Kant, através da diferenciação entre os juízos a priori, a posteriori, analíticos e sintéticos, Kant classifica os juízos em analíticos, sintéticos a posteriori e sintéticos a priori. Desses três o único que tem a possibilidade de criar novos conhecimentos são os juízos sintéticos a priori pois são ao mesmo tempo universais e necessários e fazem o conhecimento evoluir. Os juízos sintéticos a priori são os juízos da matemática e da física.

Ora, dito isto, me pergunto se não estamos perdendo mais do que estamos ganhando? A educação básica não estaria cometendo erros e iludindo a sociedade ao transmitir o conhecimento tal qual atualmente está sendo ministrado? O exemplo do caixa do restaurante é um entre milhares de situações as quais banalizamos por não haver mais estranhamento. Eu me recuso a aceitar, vou continuar me assombrando, é estranho e bizarro!

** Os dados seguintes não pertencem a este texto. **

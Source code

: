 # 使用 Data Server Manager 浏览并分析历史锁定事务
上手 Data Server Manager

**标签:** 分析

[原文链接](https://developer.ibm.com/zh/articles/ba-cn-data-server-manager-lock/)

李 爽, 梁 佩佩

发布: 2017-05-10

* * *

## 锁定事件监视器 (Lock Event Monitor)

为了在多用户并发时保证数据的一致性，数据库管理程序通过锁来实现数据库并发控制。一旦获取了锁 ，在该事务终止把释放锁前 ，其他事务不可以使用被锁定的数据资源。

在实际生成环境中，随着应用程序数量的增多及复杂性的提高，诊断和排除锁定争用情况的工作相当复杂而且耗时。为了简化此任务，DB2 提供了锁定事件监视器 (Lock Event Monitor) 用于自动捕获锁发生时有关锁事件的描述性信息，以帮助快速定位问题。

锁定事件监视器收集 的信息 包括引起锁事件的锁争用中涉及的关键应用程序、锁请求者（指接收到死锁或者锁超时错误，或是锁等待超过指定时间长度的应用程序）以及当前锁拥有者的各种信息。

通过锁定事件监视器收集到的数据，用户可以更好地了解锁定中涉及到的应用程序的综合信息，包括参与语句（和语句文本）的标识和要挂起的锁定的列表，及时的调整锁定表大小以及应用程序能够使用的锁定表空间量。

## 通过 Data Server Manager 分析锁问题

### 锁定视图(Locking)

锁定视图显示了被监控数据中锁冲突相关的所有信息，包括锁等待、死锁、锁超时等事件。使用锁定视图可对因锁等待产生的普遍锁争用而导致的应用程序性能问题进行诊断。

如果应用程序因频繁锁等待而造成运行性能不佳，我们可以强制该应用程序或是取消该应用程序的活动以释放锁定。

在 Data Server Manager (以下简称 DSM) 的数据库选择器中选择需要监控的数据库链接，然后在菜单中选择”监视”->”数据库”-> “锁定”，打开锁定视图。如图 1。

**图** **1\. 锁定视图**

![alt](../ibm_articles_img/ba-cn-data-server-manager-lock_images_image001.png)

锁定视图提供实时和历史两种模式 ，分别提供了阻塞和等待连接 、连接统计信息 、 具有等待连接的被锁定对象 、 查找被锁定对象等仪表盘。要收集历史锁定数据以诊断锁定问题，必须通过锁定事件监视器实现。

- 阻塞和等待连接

Estamos cientes que todo conhecimento comporta o risco do erro e da ilusão. Conforme Morin, a educação do futuro deve enfrentar o problema de dupla face do erro e da ilusão. O maior erro seria subestimar o problema do erro; a maior ilusão seria subestimar o problema da ilusão. O reconhecimento do erro e da ilusão é ainda mais difícil, porque o erro e a ilusão não se reconhecem, em absoluto, como tais.



Erro e ilusão parasitam a mente humana desde o aparecimento do Homo sapiens. Quando consideramos o passado, inclusive o recente, sentimos que foi dominado por inúmeros erros e ilusões. Marx e Engels enunciaram justamente em “A ideologia alémã” que os homens sempre elaboraram falsas concepções de si próprios, do que fazem, do que devem fazer, do mundo onde vivem. Mas nem Marx nem Engels escaparam destes erros.

É muito difícil, para nós, distinguir o momento de separação e de oposição entre o que é oriundo da mesma fonte: a Idealidade, modo de existência necessário à Ideia para traduzir o real, e o Idealismo, possessão do real pela ideia; a racionalidade, dispositivo de diálogo entre a ideia com o real, e a racionalização que impede este mesmo diálogo. Da mesma forma, existe grande dificuldade em reconhecer o mito oculto sob a etiqueta da ciência ou da razão. Uma vez mais, vemos que o principal obstáculo intelectual para o conhecimento se encontra em nosso meio intelectual de conhecimento. Lenine disse que os fatos eram inflexíveis. Não havia percebido que a ideia-fixa e a ideia-força, ou seja, as suas, eram ainda mais inflexíveis. O mito e a ideologia destroem e devoram os fatos.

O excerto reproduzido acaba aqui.